_RECORDS FOR THIS TASK_:
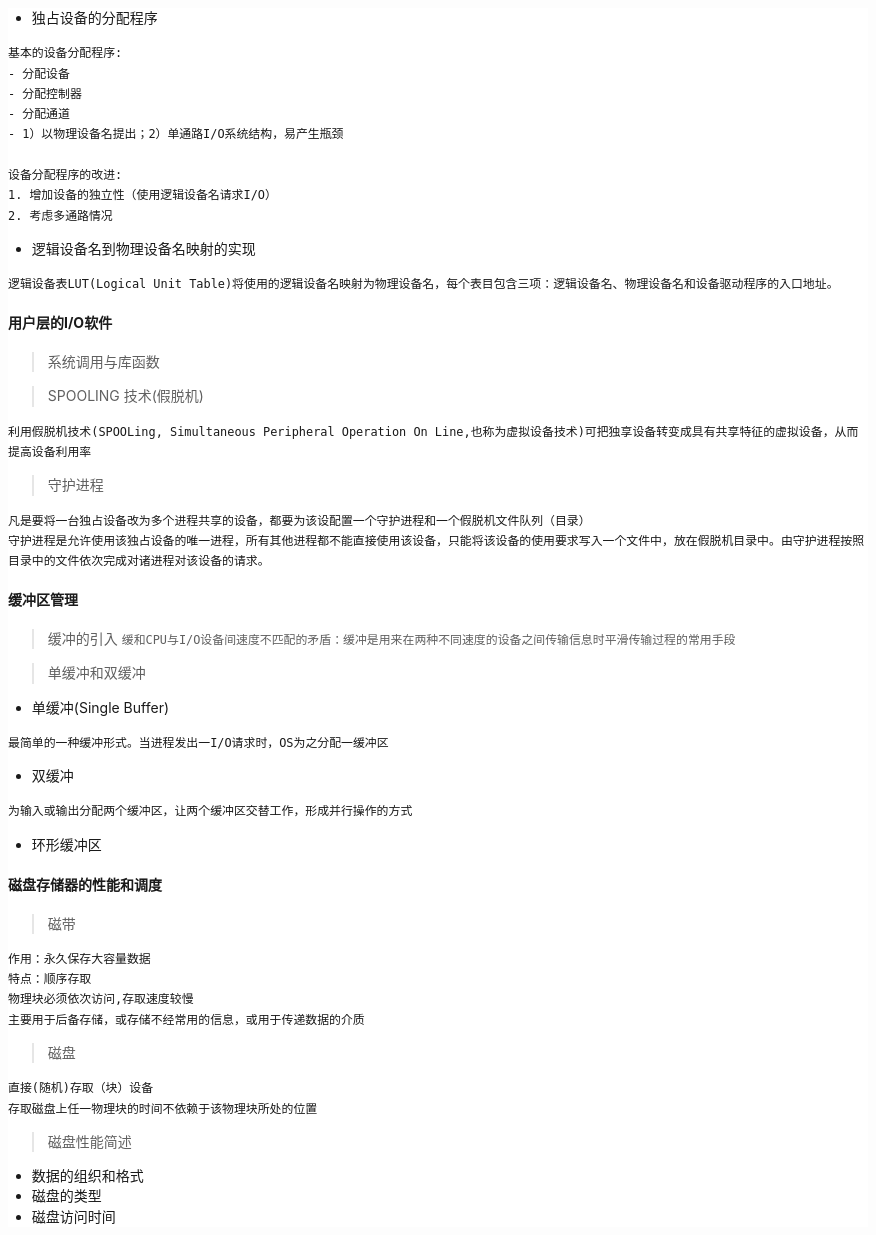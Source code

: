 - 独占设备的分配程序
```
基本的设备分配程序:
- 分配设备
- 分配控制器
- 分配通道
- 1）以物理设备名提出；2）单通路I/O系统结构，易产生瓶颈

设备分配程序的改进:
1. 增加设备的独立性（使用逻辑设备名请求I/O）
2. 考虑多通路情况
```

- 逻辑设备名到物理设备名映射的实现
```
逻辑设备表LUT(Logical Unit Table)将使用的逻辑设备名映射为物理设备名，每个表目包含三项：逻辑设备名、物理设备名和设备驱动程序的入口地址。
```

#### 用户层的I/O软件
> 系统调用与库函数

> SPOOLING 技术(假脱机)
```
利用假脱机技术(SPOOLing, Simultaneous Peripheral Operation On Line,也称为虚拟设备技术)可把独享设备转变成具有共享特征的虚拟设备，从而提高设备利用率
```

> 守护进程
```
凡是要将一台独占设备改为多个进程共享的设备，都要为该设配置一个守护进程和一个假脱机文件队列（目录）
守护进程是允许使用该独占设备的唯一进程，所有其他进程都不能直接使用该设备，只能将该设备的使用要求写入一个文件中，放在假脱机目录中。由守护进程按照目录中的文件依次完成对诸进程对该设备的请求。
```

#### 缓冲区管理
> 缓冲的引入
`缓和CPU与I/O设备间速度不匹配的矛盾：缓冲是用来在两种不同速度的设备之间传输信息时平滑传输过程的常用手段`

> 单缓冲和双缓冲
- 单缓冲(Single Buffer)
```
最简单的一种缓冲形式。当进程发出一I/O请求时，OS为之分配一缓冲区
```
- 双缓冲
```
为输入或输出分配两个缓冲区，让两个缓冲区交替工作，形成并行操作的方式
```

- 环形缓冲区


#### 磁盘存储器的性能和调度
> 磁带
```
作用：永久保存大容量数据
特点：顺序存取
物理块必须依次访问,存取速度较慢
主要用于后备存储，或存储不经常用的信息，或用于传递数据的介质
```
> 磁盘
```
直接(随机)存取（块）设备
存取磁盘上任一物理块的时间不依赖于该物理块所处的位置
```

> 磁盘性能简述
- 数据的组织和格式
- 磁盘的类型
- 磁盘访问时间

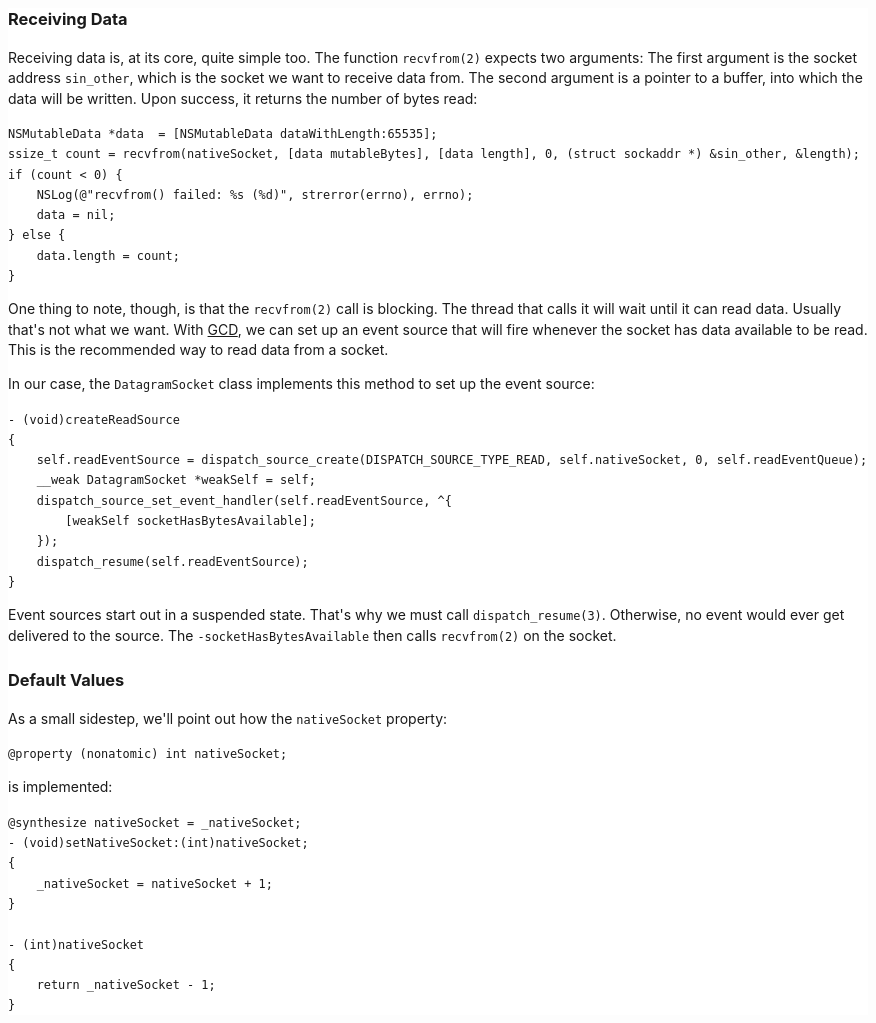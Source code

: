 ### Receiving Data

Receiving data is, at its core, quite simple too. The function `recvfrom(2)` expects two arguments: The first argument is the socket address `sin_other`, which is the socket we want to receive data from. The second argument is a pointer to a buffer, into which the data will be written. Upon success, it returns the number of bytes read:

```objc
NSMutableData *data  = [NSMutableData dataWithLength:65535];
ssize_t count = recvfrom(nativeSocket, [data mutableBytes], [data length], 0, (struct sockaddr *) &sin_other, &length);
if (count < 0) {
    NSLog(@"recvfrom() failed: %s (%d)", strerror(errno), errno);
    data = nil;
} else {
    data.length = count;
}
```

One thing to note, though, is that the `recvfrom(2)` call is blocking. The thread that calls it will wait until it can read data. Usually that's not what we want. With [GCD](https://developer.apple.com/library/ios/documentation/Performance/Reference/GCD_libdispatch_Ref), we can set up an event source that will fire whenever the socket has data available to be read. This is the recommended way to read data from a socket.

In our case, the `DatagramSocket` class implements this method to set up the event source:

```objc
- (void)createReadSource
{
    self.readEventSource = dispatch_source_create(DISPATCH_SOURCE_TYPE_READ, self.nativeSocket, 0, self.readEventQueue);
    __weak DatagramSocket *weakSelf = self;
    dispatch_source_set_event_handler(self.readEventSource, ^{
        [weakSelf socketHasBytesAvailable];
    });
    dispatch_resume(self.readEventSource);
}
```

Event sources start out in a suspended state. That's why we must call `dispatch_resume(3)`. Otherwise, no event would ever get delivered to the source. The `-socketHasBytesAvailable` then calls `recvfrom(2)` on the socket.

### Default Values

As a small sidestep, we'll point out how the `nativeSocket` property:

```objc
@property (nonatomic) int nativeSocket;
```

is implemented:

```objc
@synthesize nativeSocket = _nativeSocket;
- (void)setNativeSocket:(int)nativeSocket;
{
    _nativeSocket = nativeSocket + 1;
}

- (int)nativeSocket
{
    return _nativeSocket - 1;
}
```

_DIRECTIONS FOR THIS TASK_:
Copy the data exactly. Any picture it contains is to be omitted.

_TASK ANSWER_:
Source code

: - 独占设备的分配程序
```
基本的设备分配程序:
- 分配设备
- 分配控制器
- 分配通道
- 1）以物理设备名提出；2）单通路I/O系统结构，易产生瓶颈

设备分配程序的改进:
1. 增加设备的独立性（使用逻辑设备名请求I/O）
2. 考虑多通路情况
```

- 逻辑设备名到物理设备名映射的实现
```
逻辑设备表LUT(Logical Unit Table)将使用的逻辑设备名映射为物理设备名，每个表目包含三项：逻辑设备名、物理设备名和设备驱动程序的入口地址。
```

#### 用户层的I/O软件
> 系统调用与库函数

> SPOOLING 技术(假脱机)
```
利用假脱机技术(SPOOLing, Simultaneous Peripheral Operation On Line,也称为虚拟设备技术)可把独享设备转变成具有共享特征的虚拟设备，从而提高设备利用率
```

> 守护进程
```
凡是要将一台独占设备改为多个进程共享的设备，都要为该设配置一个守护进程和一个假脱机文件队列（目录）
守护进程是允许使用该独占设备的唯一进程，所有其他进程都不能直接使用该设备，只能将该设备的使用要求写入一个文件中，放在假脱机目录中。由守护进程按照目录中的文件依次完成对诸进程对该设备的请求。
```

#### 缓冲区管理
> 缓冲的引入
`缓和CPU与I/O设备间速度不匹配的矛盾：缓冲是用来在两种不同速度的设备之间传输信息时平滑传输过程的常用手段`

> 单缓冲和双缓冲
- 单缓冲(Single Buffer)
```
最简单的一种缓冲形式。当进程发出一I/O请求时，OS为之分配一缓冲区
```
- 双缓冲
```
为输入或输出分配两个缓冲区，让两个缓冲区交替工作，形成并行操作的方式
```

- 环形缓冲区


#### 磁盘存储器的性能和调度
> 磁带
```
作用：永久保存大容量数据
特点：顺序存取
物理块必须依次访问,存取速度较慢
主要用于后备存储，或存储不经常用的信息，或用于传递数据的介质
```
> 磁盘
```
直接(随机)存取（块）设备
存取磁盘上任一物理块的时间不依赖于该物理块所处的位置
```

> 磁盘性能简述
- 数据的组织和格式
- 磁盘的类型
- 磁盘访问时间

Source code

: ### Receiving Data

Receiving data is, at its core, quite simple too. The function `recvfrom(2)` expects two arguments: The first argument is the socket address `sin_other`, which is the socket we want to receive data from. The second argument is a pointer to a buffer, into which the data will be written. Upon success, it returns the number of bytes read:

```objc
NSMutableData *data  = [NSMutableData dataWithLength:65535];
ssize_t count = recvfrom(nativeSocket, [data mutableBytes], [data length], 0, (struct sockaddr *) &sin_other, &length);
if (count < 0) {
    NSLog(@"recvfrom() failed: %s (%d)", strerror(errno), errno);
    data = nil;
} else {
    data.length = count;
}
```

One thing to note, though, is that the `recvfrom(2)` call is blocking. The thread that calls it will wait until it can read data. Usually that's not what we want. With [GCD](https://developer.apple.com/library/ios/documentation/Performance/Reference/GCD_libdispatch_Ref), we can set up an event source that will fire whenever the socket has data available to be read. This is the recommended way to read data from a socket.

In our case, the `DatagramSocket` class implements this method to set up the event source:

```objc
- (void)createReadSource
{
    self.readEventSource = dispatch_source_create(DISPATCH_SOURCE_TYPE_READ, self.nativeSocket, 0, self.readEventQueue);
    __weak DatagramSocket *weakSelf = self;
    dispatch_source_set_event_handler(self.readEventSource, ^{
        [weakSelf socketHasBytesAvailable];
    });
    dispatch_resume(self.readEventSource);
}
```

Event sources start out in a suspended state. That's why we must call `dispatch_resume(3)`. Otherwise, no event would ever get delivered to the source. The `-socketHasBytesAvailable` then calls `recvfrom(2)` on the socket.

### Default Values

As a small sidestep, we'll point out how the `nativeSocket` property:

```objc
@property (nonatomic) int nativeSocket;
```

is implemented:

```objc
@synthesize nativeSocket = _nativeSocket;
- (void)setNativeSocket:(int)nativeSocket;
{
    _nativeSocket = nativeSocket + 1;
}

- (int)nativeSocket
{
    return _nativeSocket - 1;
}
```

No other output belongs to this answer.